── EXCERPTED DATA
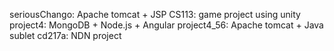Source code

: seriousChango: Apache tomcat + JSP
CS113: game project using unity
project4: MongoDB + Node.js + Angular
project4_56: Apache tomcat + Java sublet
cd217a: NDN project
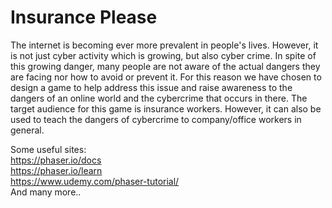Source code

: # Insurance Please
The internet is becoming ever more prevalent in people's lives. However, it is not just cyber activity which is growing, but also cyber crime. In spite of this growing danger, many people are not aware of the actual dangers they are facing nor how to avoid or prevent it. For this reason we have chosen to design a game to help address this issue and raise awareness to the dangers of an online world and the cybercrime that occurs in there.
The target audience for this game is insurance workers. However, it can also be used to teach the dangers of cybercrime to company/office workers in general.

Some useful sites: <br />
https://phaser.io/docs <br />
https://phaser.io/learn <br />
https://www.udemy.com/phaser-tutorial/ <br />
And many more..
────
ABOUT THIS EXERCISE - Repeat the material above word for word but skip the images.

SOLUTION TO THE PROBLEM -
Source code

: seriousChango: Apache tomcat + JSP
CS113: game project using unity
project4: MongoDB + Node.js + Angular
project4_56: Apache tomcat + Java sublet
cd217a: NDN project
Source code

: # Insurance Please
The internet is becoming ever more prevalent in people's lives. However, it is not just cyber activity which is growing, but also cyber crime. In spite of this growing danger, many people are not aware of the actual dangers they are facing nor how to avoid or prevent it. For this reason we have chosen to design a game to help address this issue and raise awareness to the dangers of an online world and the cybercrime that occurs in there.
The target audience for this game is insurance workers. However, it can also be used to teach the dangers of cybercrime to company/office workers in general.

Some useful sites: <br />
https://phaser.io/docs <br />
https://phaser.io/learn <br />
https://www.udemy.com/phaser-tutorial/ <br />
And many more..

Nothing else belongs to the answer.